EXERCISE: Every line in the records below that holds the word "case" is to be copied.

TASK DATA:
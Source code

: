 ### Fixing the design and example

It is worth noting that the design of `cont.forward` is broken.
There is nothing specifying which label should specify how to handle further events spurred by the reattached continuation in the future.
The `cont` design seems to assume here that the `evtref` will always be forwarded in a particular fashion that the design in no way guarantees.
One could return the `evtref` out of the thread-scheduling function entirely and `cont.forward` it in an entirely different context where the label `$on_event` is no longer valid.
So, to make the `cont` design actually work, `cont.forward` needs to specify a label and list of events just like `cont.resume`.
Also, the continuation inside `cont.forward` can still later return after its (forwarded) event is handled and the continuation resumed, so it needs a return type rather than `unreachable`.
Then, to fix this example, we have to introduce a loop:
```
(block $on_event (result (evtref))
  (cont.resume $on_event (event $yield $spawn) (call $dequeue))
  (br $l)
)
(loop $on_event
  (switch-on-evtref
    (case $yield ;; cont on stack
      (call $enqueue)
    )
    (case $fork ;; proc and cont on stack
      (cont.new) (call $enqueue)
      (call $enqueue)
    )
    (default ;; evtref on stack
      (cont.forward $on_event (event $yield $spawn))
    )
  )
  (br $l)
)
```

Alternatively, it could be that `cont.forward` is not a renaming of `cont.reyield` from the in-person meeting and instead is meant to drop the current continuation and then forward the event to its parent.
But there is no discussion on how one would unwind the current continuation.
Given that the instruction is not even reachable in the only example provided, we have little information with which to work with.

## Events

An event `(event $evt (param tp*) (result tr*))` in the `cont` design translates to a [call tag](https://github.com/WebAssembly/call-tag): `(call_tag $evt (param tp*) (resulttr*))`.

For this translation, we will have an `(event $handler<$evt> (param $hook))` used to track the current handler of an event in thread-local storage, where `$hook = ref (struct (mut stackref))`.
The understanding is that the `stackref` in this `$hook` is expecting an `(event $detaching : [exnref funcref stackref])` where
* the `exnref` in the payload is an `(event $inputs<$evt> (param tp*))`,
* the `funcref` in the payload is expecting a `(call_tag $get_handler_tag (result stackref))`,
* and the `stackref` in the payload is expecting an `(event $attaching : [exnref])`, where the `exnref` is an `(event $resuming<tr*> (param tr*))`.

RESPONSE BELOW:
    (case $yield ;; cont on stack
    (case $fork ;; proc and cont on stack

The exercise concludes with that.